◆ Exercise instructions ◆
Search the data below, and report every line in which "image" occurs.

◆ The input ◆
= = =
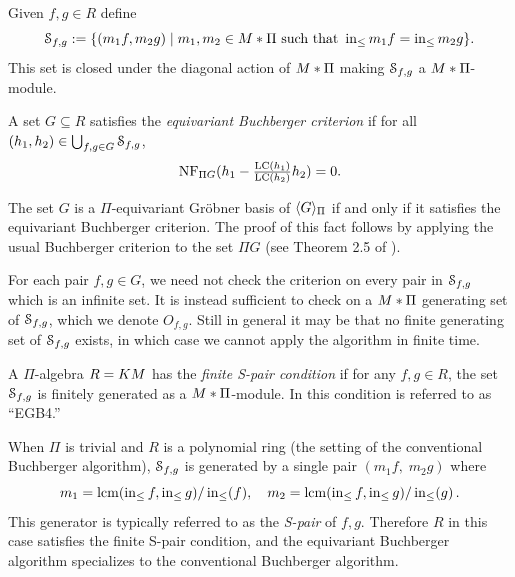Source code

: Given $f,g \in R$ define
 \[ \mathcal S_{f,g} := \{(m_1f,m_2g) \mid m_1,m_2 \in M * \Pi \text{ such that } \operatorname{in}_{\leq} m_1f = \operatorname{in}_{\leq} m_2g\}. \]
This set is closed under the diagonal action of $M *\Pi$ making $\mathcal S_{f,g}$ a $M *\Pi$-module.  

\begin{definition}\label{def:buchberger-criterion}
A set $G \subseteq R$ satisfies the {\em equivariant Buchberger criterion} if for all $(h_1,h_2) \in \bigcup_{f,g\in G} \mathcal S_{f,g}$,
 \[ \operatorname{NF}_{\Pi G}(h_1 - \tfrac{\operatorname{LC}(h_1)}{\operatorname{LC}(h_2)}h_2) = 0. \]
\end{definition}

The set $G$ is a $\Pi$-equivariant Gr\"obner basis of $\langle G \rangle_{\Pi}$ if and only if it satisfies the equivariant Buchberger criterion.  The proof of this fact follows by applying the usual Buchberger criterion to the set $\Pi G$ (see Theorem 2.5 of \cite{Brouwer09e}).

For each pair $f,g \in G$, we need not check the criterion on every pair in $\mathcal S_{f,g}$ which is an infinite set.  It is instead sufficient to check on a $M * \Pi$ generating set of $\mathcal S_{f,g}$, which we denote $O_{f,g}$.  Still in general it may be that no finite generating set of $\mathcal S_{f,g}$ exists, in which case we cannot apply the algorithm in finite time.

\begin{definition}\label{def:finite-s-pair}
 A $\Pi$-algebra $R = KM$ has the {\em finite S-pair condition} if for any $f,g \in R$, the set $\mathcal S_{f,g}$ is finitely generated as a $M * \Pi$-module.  In \cite{Brouwer09e} this condition is referred to as ``EGB4.''
\end{definition}

When $\Pi$ is trivial and $R$ is a polynomial ring (the setting of the conventional Buchberger algorithm), $\mathcal S_{f,g}$ is generated by a single pair $(m_1 f,\; m_2 g)$ where 
$$
m_1 = \operatorname{lcm}(\operatorname{in}_{\leq} f, \operatorname{in}_{\leq} g)/\operatorname{in}_{\leq}(f),\quad
m_2 = \operatorname{lcm}(\operatorname{in}_{\leq} f, \operatorname{in}_{\leq} g)/\operatorname{in}_{\leq}(g)
\,.
$$  
This generator is typically referred to as the {\em S-pair} of $f,g$.  Therefore $R$ in this case satisfies the finite S-pair condition, and the equivariant Buchberger algorithm specializes to the conventional Buchberger algorithm.

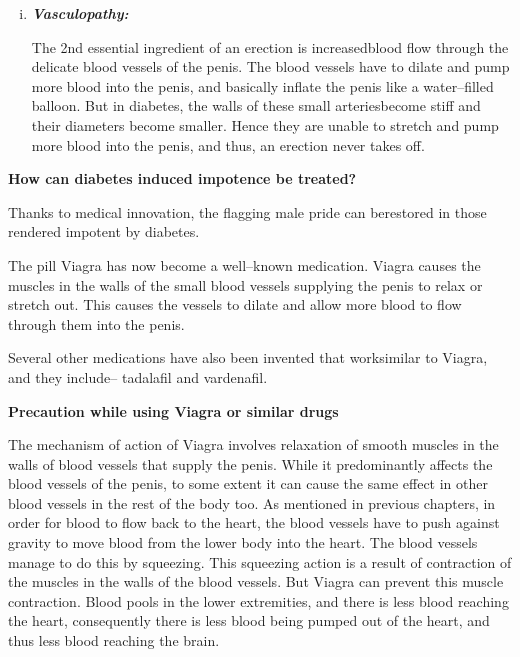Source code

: \begin{enumerate}
\begin{enumerate}[i.]
 The autonomic nervous system is in charge of mobilizing the small blood vessels that supply the penis. It is only when these small blood vessels dilate and allow more blood flow through them into the chambers of the penis (corpora\break cavernosa), that an erection becomes possible. But diabetes affects the autonomic nervous system. Thus, even though a desire arises in our mind, the nerves are unable to translate this desire into an erection.

 \item \textbf{\textit{Vasculopathy:}}

 The 2nd essential ingredient of an erection is increased\break blood flow through the delicate blood vessels of the penis. The blood vessels have to dilate and pump more blood into the penis, and basically inflate the penis like a water–filled balloon. But in diabetes, the walls of these small arteries\break become stiff and their diameters become smaller. Hence they are unable to stretch and pump more blood into the penis, and thus, an erection never takes off.
\end{enumerate}
\end{enumerate}

\noindent\textbf{How can diabetes induced impotence be treated?}

Thanks to medical innovation, the flagging male pride can be\break restored in those rendered impotent by diabetes.

The pill Viagra has now become a well–known medication. Viagra causes the muscles in the walls of the small blood vessels supplying the penis to relax or stretch out. This causes the vessels to dilate and allow more blood to flow through them into the penis.

Several other medications have also been invented that work\break similar to Viagra, and they include– tadalafil and vardenafil.

\noindent\textbf{Precaution while using Viagra or similar drugs}

The mechanism of action of Viagra involves relaxation of smooth muscles in the walls of blood vessels that supply the penis. While it predominantly affects the blood vessels of the penis, to some extent it can cause the same effect in other blood vessels in the rest of the body too. As mentioned in previous chapters, in order for blood to flow back to the heart, the blood vessels have to push against gravity to move blood from the lower body into the heart. The blood vessels manage to do this by squeezing. This squeezing action is a result of contraction of the muscles in the walls of the blood vessels. But Viagra can prevent this muscle contraction. Blood pools in the lower extre\-mi\-ties, and there is less blood reaching the heart, consequently there is less blood being pumped out of the heart, and thus less blood reaching the brain.

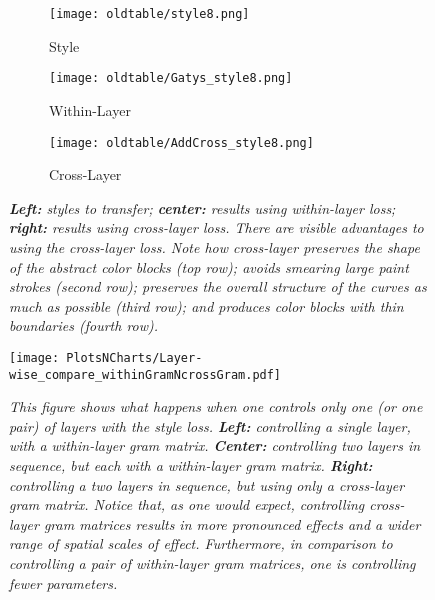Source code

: \documentclass[runningheads]{llncs}
\begin{document}
\begin{figure}[!htbp]
  \begin{subfigure}[b]{0.3\linewidth}
    \texttt{[image: oldtable/style8.png]}
\caption{Style}
  \end{subfigure}
  \begin{subfigure}[b]{0.3\linewidth}
    \texttt{[image: oldtable/Gatys\_style8.png]}
\caption{Within-Layer}
  \end{subfigure}
  \begin{subfigure}[b]{0.3\linewidth}
    \texttt{[image: oldtable/AddCross\_style8.png]}
\caption{Cross-Layer}
  \end{subfigure} 
    \caption{\em {\bf Left:} styles to transfer; {\bf center:} results using within-layer
    loss; {\bf right:} results using cross-layer loss.  There are
    visible advantages to using the cross-layer loss. Note how cross-layer preserves the shape of the abstract color blocks (top row); 
avoids smearing large paint strokes (second row); preserves the overall structure of the curves as much as possible
(third row); and produces color blocks with thin boundaries (fourth row).
  }\label{fig:cf2}
\end{figure}

\begin{figure}[h]
\centering


\texttt{[image: PlotsNCharts/Layer-wise\_compare\_withinGramNcrossGram.pdf]}

\caption{\em This figure shows what happens when one controls only one (or one pair) of layers with the style loss.
{\bf Left:} controlling a single layer, with a within-layer gram matrix.  {\bf Center:} controlling two
layers in sequence, but each with a within-layer gram matrix.  {\bf Right:} controlling a two layers
in sequence, but using only a cross-layer gram matrix.  Notice that, as one would expect, controlling
cross-layer gram matrices results in more pronounced effects and a wider range of spatial scales of effect.
Furthermore, in comparison to controlling  a pair of within-layer gram matrices, one is controlling fewer
parameters.}
\label{fig:layer_wise}
\end{figure}
\end{document}

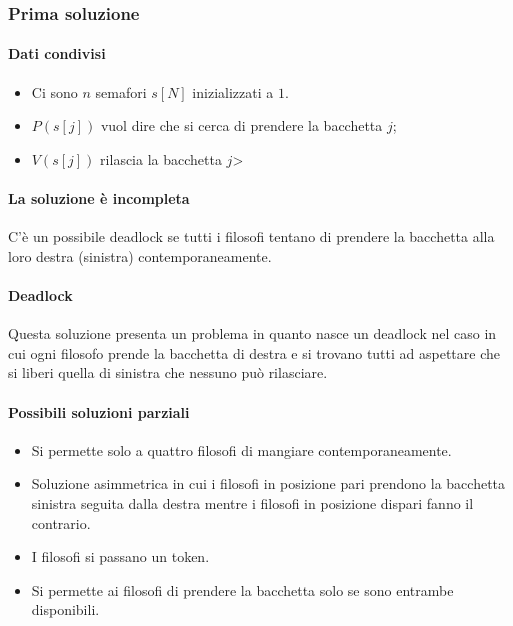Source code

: \subsubsection{Prima soluzione}
\begin{multicols}{2}
	\paragraph{Dati condivisi}
	\begin{itemize}
		\item Ci sono $n$ semafori $s[N]$ inizializzati a $1$.
		\item $P(s[j])$ vuol dire che si cerca di prendere la bacchetta $j$;
		\item $V(s[j])$ rilascia la bacchetta $j$>
	\end{itemize}
	\paragraph{La soluzione \`e incompleta} C'\`e un possibile deadlock se tutti i filosofi tentano di prendere la bacchetta alla loro destra (sinistra) contemporaneamente. 
	\columnbreak
	
\end{multicols}
\paragraph{Deadlock}
Questa soluzione presenta un problema in quanto nasce un deadlock nel caso in cui ogni filosofo prende la bacchetta di destra e si trovano tutti ad aspettare che si liberi quella di 
sinistra che nessuno pu\`o rilasciare. 
\paragraph{Possibili soluzioni parziali}
\begin{itemize}
	\item Si permette solo a quattro filosofi di mangiare contemporaneamente.
	\item Soluzione asimmetrica in cui i filosofi in posizione pari prendono la bacchetta sinistra seguita dalla destra mentre i filosofi in posizione dispari fanno il contrario.
	\item I filosofi si passano un token.
	\item Si permette ai filosofi di prendere la bacchetta solo se sono entrambe disponibili.
\end{itemize}
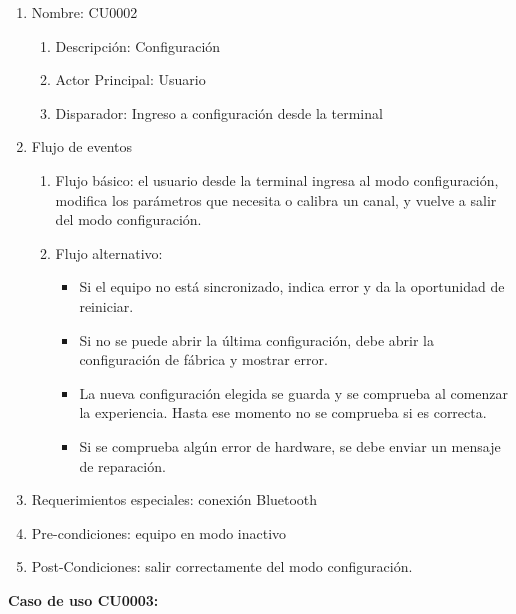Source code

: 	\begin{enumerate} 
		\item Nombre: CU0002
		\begin{enumerate} [label*=\arabic*.]
			\item Descripción: Configuración
			\item Actor Principal: Usuario
			\item Disparador: Ingreso a configuración desde la terminal
		\end{enumerate}
		\item Flujo de eventos
		\begin{enumerate} [label*=\arabic*.]
			\item Flujo básico: el usuario desde la terminal ingresa al modo configuración, modifica los parámetros que necesita o calibra un canal, y vuelve a salir del modo configuración.
			\item Flujo alternativo:
			\begin{itemize}
				\item Si el equipo no está sincronizado, indica error y da la oportunidad de reiniciar. 
				\item Si no se puede abrir la última configuración, debe abrir la configuración de fábrica y mostrar error.
				\item La nueva configuración elegida se guarda y se comprueba al comenzar la experiencia. Hasta ese momento no se comprueba si es correcta.
				\item Si se comprueba algún error de hardware, se debe enviar un mensaje de reparación.						
			\end{itemize}				
		\end{enumerate}

		\item Requerimientos especiales: conexión Bluetooth
		\item Pre-condiciones: equipo en modo inactivo
		\item Post-Condiciones: salir correctamente del modo configuración.
	\end{enumerate}



	\textbf{Caso de uso CU0003:}

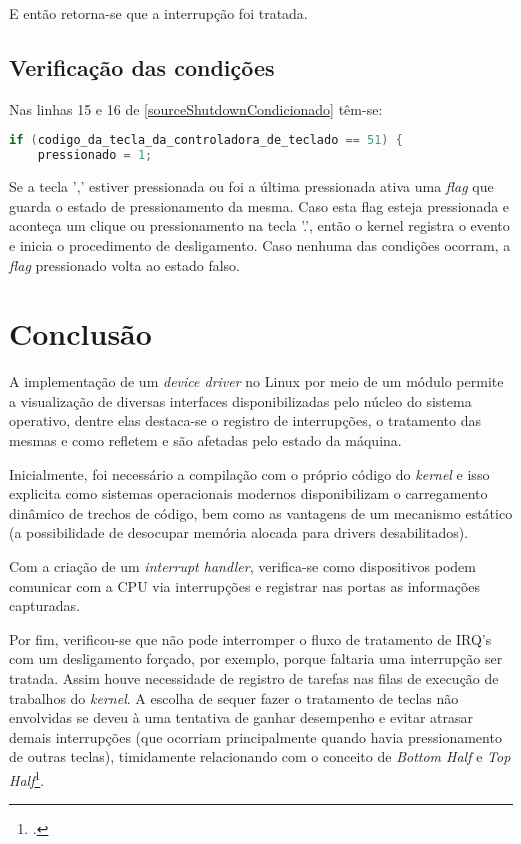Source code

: \documentclass[
	12pt,			
	openright,			%
	twoside,			%
	a4paper,			%
	english,			%
	brazil,				%
	]{abntex2}
\begin{document}
E então retorna-se que a interrupção foi tratada.

\section{Verificação das condições}

Nas linhas 15 e 16 de \autoref{sourceShutdownCondicionado} têm-se:

\begin{lstlisting}[language=C]
  if (codigo_da_tecla_da_controladora_de_teclado == 51) {
    pressionado = 1;
\end{lstlisting}

Se a tecla ',' estiver pressionada ou foi a última pressionada ativa uma
\emph{flag} que guarda o estado de pressionamento da mesma. Caso esta flag
esteja pressionada e aconteça um clique ou pressionamento na tecla '.', então o
kernel registra o evento e inicia o procedimento de desligamento. Caso nenhuma
das condições ocorram, a \emph{flag} pressionado volta ao estado falso.

\chapter{Conclusão}

A implementação de um \emph{device driver} no Linux por meio de um módulo
permite a visualização de diversas interfaces disponibilizadas pelo núcleo do
sistema operativo, dentre elas destaca-se o registro de interrupções, o
tratamento das mesmas e como refletem e são afetadas pelo estado da máquina.

Inicialmente, foi necessário a compilação com o próprio código do \emph{kernel}
e isso explicita como sistemas operacionais modernos disponibilizam o
carregamento dinâmico de trechos de código, bem como as vantagens de um
mecanismo estático (a possibilidade de desocupar memória alocada para drivers
desabilitados).

Com a criação de um \emph{interrupt handler}, verifica-se como dispositivos
podem comunicar com a CPU via interrupções e registrar nas portas as informações
capturadas.

Por fim, verificou-se que não pode interromper o fluxo de tratamento de IRQ's
com um desligamento forçado, por exemplo, porque faltaria uma interrupção ser
tratada. Assim houve necessidade de registro de tarefas nas filas de execução 
de trabalhos do \emph{kernel}. A escolha de sequer fazer o tratamento de teclas
não envolvidas se deveu à uma tentativa de ganhar desempenho e evitar atrasar
demais interrupções (que ocorriam principalmente quando havia pressionamento de
outras teclas), timidamente relacionando com o conceito de \emph{Bottom Half} e
\emph{Top Half}\footcite{topbottomhalves}.
\end{document}
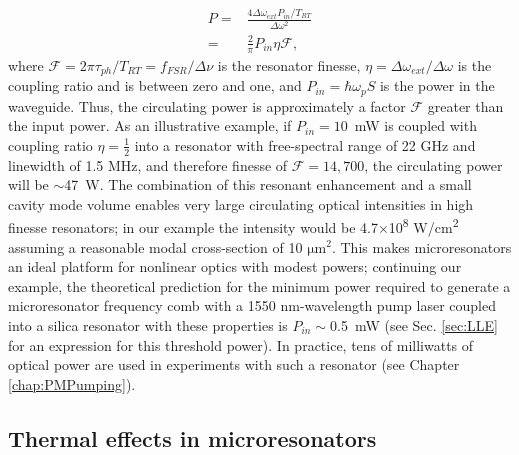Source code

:    \begin{align}
   P=&\frac{4\Delta\omega_{ext}P_{in}/T_{RT}}{\Delta\omega^2}\\
   =&\frac{2 }{\pi}P_{in}\eta\mathcal{F},
   \end{align}
   where $\mathcal{F}=2\pi\tau_{ph}/T_{RT}=f_{FSR}/\Delta\nu$ is the resonator finesse, $\eta=\Delta\omega_{ext}/\Delta\omega$ is the coupling ratio and is between zero and one, and $P_{in}=\hbar\omega_p S$ is the power in the waveguide. Thus, the circulating power is approximately a factor $\mathcal{F}$ greater than the input power. As an illustrative example, if $P_{in}=10$~mW is coupled with coupling ratio $\eta=\frac{1}{2}$ into a resonator with free-spectral range of 22 GHz and linewidth of 1.5 MHz, and therefore finesse of $\mathcal{F}=14,700$, the circulating power will be $\sim$47~W. The combination of this resonant enhancement and a small cavity mode volume enables very large circulating optical intensities in high finesse resonators; in our example the intensity would be 4.7$\times$10\textsuperscript{8} W/cm\textsuperscript{2} assuming a reasonable modal cross-section of 10 $\mathrm{\mu m^2}$. This makes microresonators an ideal platform for nonlinear optics with modest powers; continuing our example, the theoretical prediction for the minimum power required to generate a microresonator frequency comb with a 1550 nm-wavelength pump laser coupled into a silica resonator with these properties is $P_{in}\sim$0.5~mW (see Sec. \ref{sec:LLE} for an expression for this threshold power). In practice, tens of milliwatts of optical power are used in experiments with such a resonator (see Chapter \ref{chap:PMPumping}).


\subsection{Thermal effects in microresonators} \label{sec:thermaleffects}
= = =
◆ Exercise response ◆
    \texttt{[image: oldtable/style8.png]}
    \texttt{[image: oldtable/Gatys\_style8.png]}
    \texttt{[image: oldtable/AddCross\_style8.png]}
\texttt{[image: PlotsNCharts/Layer-wise\_compare\_withinGramNcrossGram.pdf]}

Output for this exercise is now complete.